• Your instructions:
In the records that follow, find each line containing "chapterptx" and copy it.

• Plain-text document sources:

▶

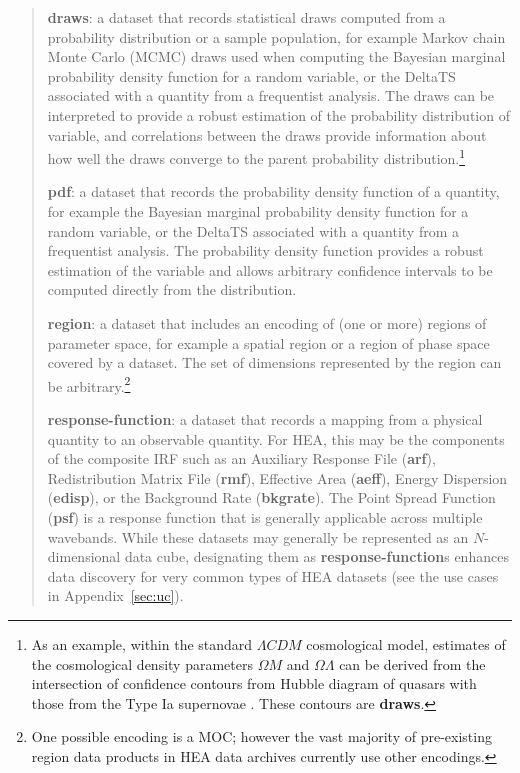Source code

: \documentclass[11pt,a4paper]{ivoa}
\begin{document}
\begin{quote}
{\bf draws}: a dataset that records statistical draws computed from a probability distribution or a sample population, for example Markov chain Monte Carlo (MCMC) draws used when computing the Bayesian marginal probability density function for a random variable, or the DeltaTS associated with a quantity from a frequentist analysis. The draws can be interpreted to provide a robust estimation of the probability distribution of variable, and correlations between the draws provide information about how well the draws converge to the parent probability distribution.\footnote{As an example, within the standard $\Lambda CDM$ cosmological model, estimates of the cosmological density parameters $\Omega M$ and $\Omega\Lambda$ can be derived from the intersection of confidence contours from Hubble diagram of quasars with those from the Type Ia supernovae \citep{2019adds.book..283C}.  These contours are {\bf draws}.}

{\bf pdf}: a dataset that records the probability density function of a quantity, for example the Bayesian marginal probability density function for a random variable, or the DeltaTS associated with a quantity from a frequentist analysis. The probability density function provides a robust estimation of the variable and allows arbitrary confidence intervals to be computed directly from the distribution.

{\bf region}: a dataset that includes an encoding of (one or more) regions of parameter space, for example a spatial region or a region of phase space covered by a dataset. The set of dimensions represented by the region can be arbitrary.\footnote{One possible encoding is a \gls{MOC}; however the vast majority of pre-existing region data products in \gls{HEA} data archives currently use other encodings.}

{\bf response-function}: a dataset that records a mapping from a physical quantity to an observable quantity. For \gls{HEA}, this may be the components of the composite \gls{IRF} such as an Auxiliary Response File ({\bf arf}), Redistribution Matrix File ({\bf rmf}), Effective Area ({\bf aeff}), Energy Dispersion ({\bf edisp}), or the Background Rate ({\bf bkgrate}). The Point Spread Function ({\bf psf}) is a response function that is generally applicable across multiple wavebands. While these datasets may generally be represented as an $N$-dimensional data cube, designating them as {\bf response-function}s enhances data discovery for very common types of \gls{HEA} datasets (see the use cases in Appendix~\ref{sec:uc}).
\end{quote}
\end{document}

◀
▶

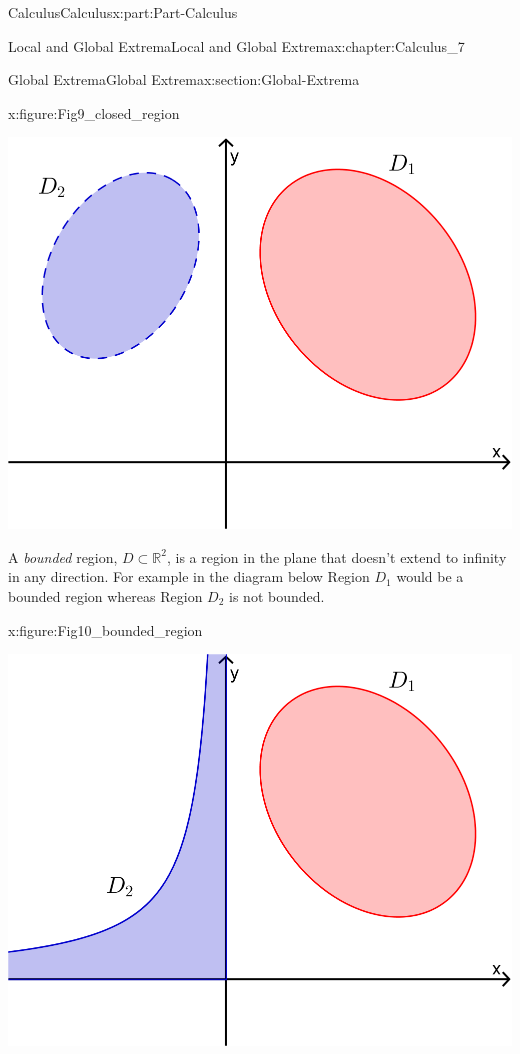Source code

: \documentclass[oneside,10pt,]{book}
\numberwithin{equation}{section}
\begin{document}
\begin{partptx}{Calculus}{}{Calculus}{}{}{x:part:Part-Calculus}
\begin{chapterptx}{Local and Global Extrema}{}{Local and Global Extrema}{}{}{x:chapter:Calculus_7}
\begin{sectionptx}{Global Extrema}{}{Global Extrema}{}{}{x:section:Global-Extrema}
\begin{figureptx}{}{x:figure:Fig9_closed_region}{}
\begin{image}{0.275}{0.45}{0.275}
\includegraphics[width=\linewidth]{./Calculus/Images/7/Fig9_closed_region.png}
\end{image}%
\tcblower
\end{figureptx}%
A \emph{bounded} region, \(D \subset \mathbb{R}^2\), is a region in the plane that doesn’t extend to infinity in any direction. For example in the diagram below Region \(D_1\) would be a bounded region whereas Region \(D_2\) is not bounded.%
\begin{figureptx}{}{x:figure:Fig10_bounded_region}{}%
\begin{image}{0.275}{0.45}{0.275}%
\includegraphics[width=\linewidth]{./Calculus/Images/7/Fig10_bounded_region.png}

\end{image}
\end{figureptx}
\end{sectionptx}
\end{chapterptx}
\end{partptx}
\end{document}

◀

• Task result:
\begin{chapterptx}{Local and Global Extrema}{}{Local and Global Extrema}{}{}{x:chapter:Calculus_7}
\end{chapterptx}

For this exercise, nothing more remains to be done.